Business

Game on as £54bn Microsoft bid to merge with Call of Duty and World of Warcraft owner moves nearer

'Call of Duty' creator Activision Blizzard could have a new owner if Microsoft has its £54 billion merger approved by regulators
'Call of Duty' creator Activision Blizzard could have a new owner if Microsoft has its £54 billion merger approved by regulators

AS tens of thousands of gamers across the north settle into a wet weekend of indoor action on the likes of Call of Duty, World of Warcraft and Candy Crush, a resolution to the biggest technology merger in history may be edging closer.

Microsoft has offered $95 per share - a total of $69 billion (£54 billion) - to buy video game developer and Candy Crush owner Activision Blizzard and give it vital entry into the mobile gaming market.

Merging the two companies would give Microsoft, which owns the Xbox gaming console, complete control over popular video game franchises like Call of Duty, World of Warcraft and Overwatch.

But regulators say the merger comes at a time when concentration among technology companies is already threatening the competitive balance of the economy and in some cases even political systems.

They've taken issue mainly because they fear if Microsoft it would become too dominant in the gaming market and this could ultimately limit choice for consumers.

The UK competition watchdog the Competition and Markets Authority (CMA) has said it will decide whether to clear or block Microsoft’s takeover by August 29.

In April the CMA indicated that it would block the deal and is seeking public contributions on whether it should clear it after a new submission from Microsoft.

Instead of offering further concessions, Microsoft is arguing that the EU’s decision in May to clear the deal, as well as a recent games licensing deal with arch-rival Sony, represents a fundamental change to the circumstances around the transaction and there are now “special reasons” for not blocking it.

In its submission Microsoft said: “We consider that it is clear that there are material changes in circumstance and special reasons under the Enterprise Act which mean that the CMA should not adopt the draft order prohibiting the merger”.

The Enterprise Act contains a provision that allows the CMA to alter its final order – which in this case was heading towards a block – if there has been a “material change in circumstances” since it reached its published decision.

The CMA decided to hold a consultation on Microsoft’s new argument after guidance from the Competition Appeal Tribunal, an official body that hears appeals on the watchdog’s decisions.

A CMA spokesman said: “Microsoft has submitted a document detailing why it believes there are material changes of circumstance and/or special reasons why the CMA should not impose a final order to prohibit the merger.

“Submissions of this nature are possible but are very rare.
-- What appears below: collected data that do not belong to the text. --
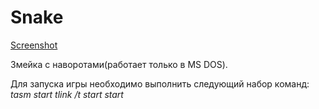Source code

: # Snake

[Screenshot](https://github.com/Martyanovst/Snake/blob/master/screenshot.png)

Змейка с наворотами(работает только в MS DOS).

Для запуска игры необходимо выполнить следующий набор команд:
  *tasm start*
  *tlink /t start*
  *start*
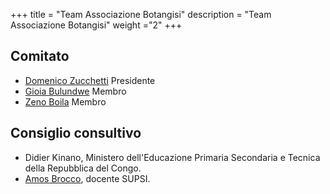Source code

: +++
title = "Team Associazione Botangisi"
description = "Team Associazione Botangisi"
weight ="2"
+++


## Comitato 

* [Domenico Zucchetti](https://www.linkedin.com/in/domenico-zucchetti-0125b4aa) Presidente 
* [Gioia Bulundwe](https://www.linkedin.com/in/gioia-bulundwe-138bb91a1) Membro
* [Zeno Boila](https://www.linkedin.com/in/zeno-boila-3a09aa107) Membro


## Consiglio consultivo

* Didier Kinano, Ministero dell'Educazione Primaria Secondaria e Tecnica della Repubblica del Congo.
* [Amos Brocco](https://www.supsi.ch/home_en/strumenti/rubrica/dettaglio.6640.backLink.4baa159d-d981-4298-b02e-4c200c6bb1a9.html), docente SUPSI.

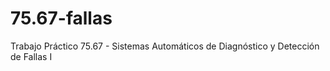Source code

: 75.67-fallas
============

Trabajo Práctico 75.67 - Sistemas Automáticos de Diagnóstico y Detección de Fallas I
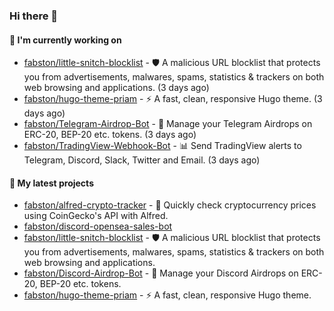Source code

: ### Hi there 👋

#### 👷 I'm currently working on

- [fabston/little-snitch-blocklist](https://github.com/fabston/little-snitch-blocklist) - 🛡 A malicious URL blocklist that protects you from advertisements, malwares, spams, statistics &amp; trackers on both web browsing and applications. (3 days ago)
- [fabston/hugo-theme-priam](https://github.com/fabston/hugo-theme-priam) - ⚡️ A fast, clean, responsive Hugo theme. (3 days ago)
- [fabston/Telegram-Airdrop-Bot](https://github.com/fabston/Telegram-Airdrop-Bot) - 🎈 Manage your Telegram Airdrops on ERC-20, BEP-20 etc. tokens. (3 days ago)
- [fabston/TradingView-Webhook-Bot](https://github.com/fabston/TradingView-Webhook-Bot) - 📊 Send TradingView alerts to Telegram, Discord, Slack, Twitter and Email.  (3 days ago)

#### 🌱 My latest projects

- [fabston/alfred-crypto-tracker](https://github.com/fabston/alfred-crypto-tracker) - 💸 Quickly check cryptocurrency prices using CoinGecko&#39;s API with Alfred.
- [fabston/discord-opensea-sales-bot](https://github.com/fabston/discord-opensea-sales-bot)
- [fabston/little-snitch-blocklist](https://github.com/fabston/little-snitch-blocklist) - 🛡 A malicious URL blocklist that protects you from advertisements, malwares, spams, statistics &amp; trackers on both web browsing and applications.
- [fabston/Discord-Airdrop-Bot](https://github.com/fabston/Discord-Airdrop-Bot) - 🎈 Manage your Discord Airdrops on ERC-20, BEP-20 etc. tokens.
- [fabston/hugo-theme-priam](https://github.com/fabston/hugo-theme-priam) - ⚡️ A fast, clean, responsive Hugo theme.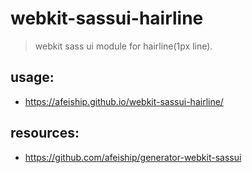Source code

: # webkit-sassui-hairline
> webkit sass ui module for hairline(1px line).

## usage:
+ https://afeiship.github.io/webkit-sassui-hairline/

## resources:
+ https://github.com/afeiship/generator-webkit-sassui
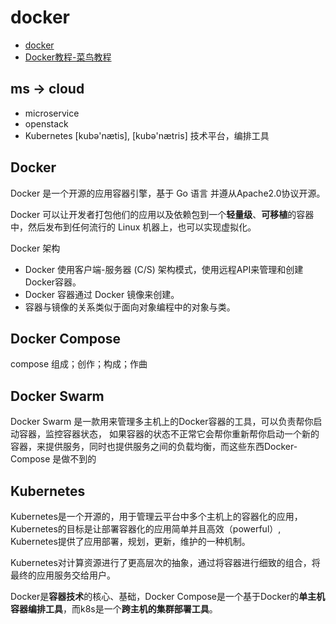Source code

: # docker
- [docker](https://www.jianshu.com/p/2a9ae69c337d)
- [Docker教程-菜鸟教程](https://www.runoob.com/docker/docker-tutorial.html)

## ms -> cloud
* microservice
* openstack
* Kubernetes [kubə'nætis], [kubə'nætris] 技术平台，编排工具

## Docker
Docker 是一个开源的应用容器引擎，基于 Go 语言 并遵从Apache2.0协议开源。

Docker 可以让开发者打包他们的应用以及依赖包到一个**轻量级**、**可移植**的容器中，然后发布到任何流行的 Linux 机器上，也可以实现虚拟化。

Docker 架构
- Docker 使用客户端-服务器 (C/S) 架构模式，使用远程API来管理和创建Docker容器。
- Docker 容器通过 Docker 镜像来创建。
- 容器与镜像的关系类似于面向对象编程中的对象与类。

## Docker Compose
compose 组成；创作；构成；作曲

## Docker Swarm
Docker Swarm 是一款用来管理多主机上的Docker容器的工具，可以负责帮你启动容器，监控容器状态，
如果容器的状态不正常它会帮你重新帮你启动一个新的容器，来提供服务，同时也提供服务之间的负载均衡，而这些东西Docker-Compose 是做不到的

## Kubernetes
Kubernetes是一个开源的，用于管理云平台中多个主机上的容器化的应用，Kubernetes的目标是让部署容器化的应用简单并且高效（powerful）,
Kubernetes提供了应用部署，规划，更新，维护的一种机制。

Kubernetes对计算资源进行了更高层次的抽象，通过将容器进行细致的组合，将最终的应用服务交给用户。

Docker是**容器技术**的核心、基础，Docker Compose是一个基于Docker的**单主机容器编排工具**，而k8s是一个**跨主机的集群部署工具**。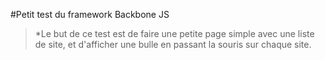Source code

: #Petit test du framework Backbone JS

>*Le but de ce test est de faire une petite page simple avec une liste de site, et d'afficher une bulle en passant la souris sur chaque site.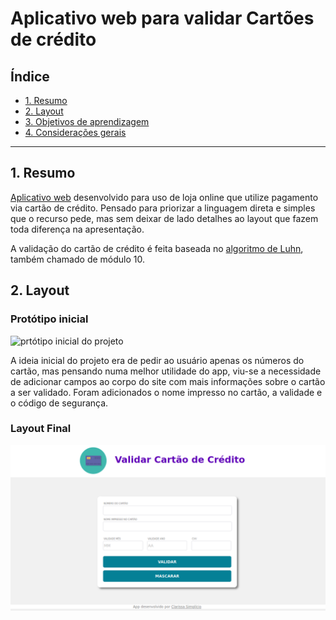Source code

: # Aplicativo web para validar Cartões de crédito

## Índice

* [1. Resumo ](#1-Resumo)
* [2. Layout](#2-Layout)
* [3. Objetivos de aprendizagem](#3-objetivos-de-aprendizagem)
* [4. Considerações gerais](#4-consideracoes-gerais)


***

## 1. Resumo

[Aplicativo web](https://clasimplicio.github.io/SAP008-card-validation/) desenvolvido para uso de loja online que utilize pagamento via cartão de crédito. Pensado para priorizar a linguagem direta e simples que o recurso pede, mas sem deixar de lado detalhes ao layout que fazem toda diferença na apresentação.

A validação do cartão de crédito é feita baseada no [algoritmo de Luhn](https://en.wikipedia.org/wiki/Luhn_algorithm), também
chamado de módulo 10.



## 2. Layout

### Protótipo inicial 

![prtótipo inicial do projeto](protótipo-cardvalidation.jpg)


A ideia inicial do projeto era de pedir ao usuário apenas os números do cartão,  mas pensando numa melhor utilidade do app, viu-se a necessidade de adicionar campos ao corpo do site com mais informações sobre o cartão a ser validado. Foram adicionados o nome impresso no cartão, a validade e o código de segurança.


### Layout Final 
![imagem final do app](app-cardvalidation.png)




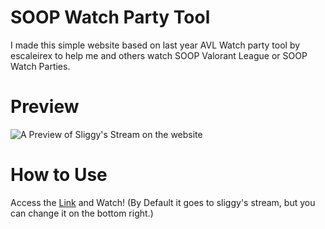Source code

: # SOOP Watch Party Tool
I made this simple website based on last year AVL Watch party tool by escaleirex to help me and others watch SOOP Valorant League or SOOP Watch Parties.

# Preview
![A Preview of Sliggy's Stream on the website](https://imgur.com/t5LSJSy.png)

# How to Use
Access the [Link](https://coldbrewz.github.io/SOOP-Watch-Party-Tool/Chat) and Watch!
(By Default it goes to sliggy's stream, but you can change it on the bottom right.)
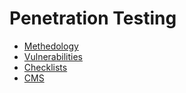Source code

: # Penetration Testing

- [Methedology](Methedology.md)
- [Vulnerabilities](Vulnerabilities/Vulnerabilities.md)
- [Checklists](Checklists/Checklists.md)
- [CMS](CMS.md)
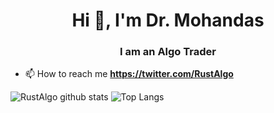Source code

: <h1 align="center">Hi 👋, I'm Dr. Mohandas</h1>
<h3 align="center">I am an Algo Trader</h3>

- 📫 How to reach me **https://twitter.com/RustAlgo**


![RustAlgo github stats](https://github-readme-stats.vercel.app/api?username=RustAlgo&show_icons=true&theme=tokyonight&text_color=FFFFF0)
![Top Langs](https://github-readme-stats.vercel.app/api/top-langs/?username=RustAlgo&layout=compact&theme=tokyonight&text_color=FFFFF0)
We will consider Microsoft’s submissions carefully, along with other responses from interested parties, ahead of the August 29 statutory deadline.”
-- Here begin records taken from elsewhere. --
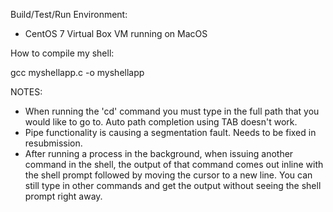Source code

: Build/Test/Run Environment: 
 - CentOS 7 Virtual Box VM running on MacOS

How to compile my shell:

gcc myshellapp.c -o myshellapp

NOTES: 
- When running the 'cd' command you must type in the full path that you would like to go to. Auto path completion using TAB doesn't work.
- Pipe functionality is causing a segmentation fault. Needs to be fixed in resubmission.
- After running a process in the background, when issuing another command in the shell, the output of that command comes out inline with the shell prompt followed by moving the cursor to a new line. You can still type in other commands and get the output without seeing the shell prompt right away.
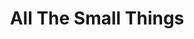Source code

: ---
inv_num: 2014-125
add_credit: 'Published by WALTHER KöNIG, KöLN, Design by Dave Yun, Photos: Sasha Maric'
url: 2014-125-all-the-small-things
title: All The Small Things
year: '2014'
display_year: '2014'
medium: Exhibition Catalog
dims:
pitch:
ps:
live_url:
youtube:
related_code:
subheading: "(Catalog)"
download:
commission:
related: |-
  [4166] [2014-126-all-the-small-things-trailer] 2014 126 All The Small Things trailer
  [4249] [2014-114-all-the-small-things-tshirt] 2014-114 All The Small Things Tshirt
  [4250] [2014-078-all-the-small-things-edition] 2014-078 All The Small Things Edition
layout: things-i-made
---
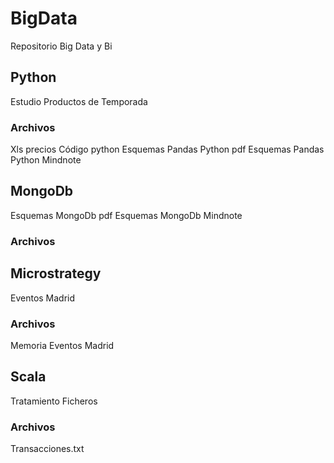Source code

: # BigData
Repositorio Big Data y Bi

## Python
  Estudio Productos de Temporada

### Archivos
  Xls precios
  Código python
  Esquemas Pandas Python pdf
  Esquemas Pandas Python Mindnote
  
## MongoDb
  Esquemas MongoDb pdf
  Esquemas MongoDb Mindnote

### Archivos
  
## Microstrategy
  Eventos Madrid
  
### Archivos
  Memoria Eventos Madrid
  
## Scala
  Tratamiento Ficheros
### Archivos
  Transacciones.txt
The CMA’s core objection to Microsoft’s takeover of a leading video game publisher has been that it would affect competition in the market for cloud gaming, which allows users to stream games stored on remote servers on to their devices.

But Microsoft said it had already improved competition in the cloud gaming market by striking agreements with the cloud gaming services NVidia, Boosteroid and Ubitus, allowing them to license Activision games for a decade after the deal is completed.

Microsoft also said any breach of its commitments would mean European approval would no longer be valid and put it at risk of fines of up to 10 per cent of its worldwide turnover, which would amount to $19.8bn if based on its 2022 turnover.

Its deal with Sony to keep Call of Duty on its rival PlayStation console for a decade was also significant in terms of the impact of the Activision deal and “addresses the primary concern of the most outspoken opponent of the merger”, Microsoft said.

The CMA’s US equivalent, the Federal Trade Commission, is also seeking to block the deal but failed recently in a bid to secure an injunction against the transaction.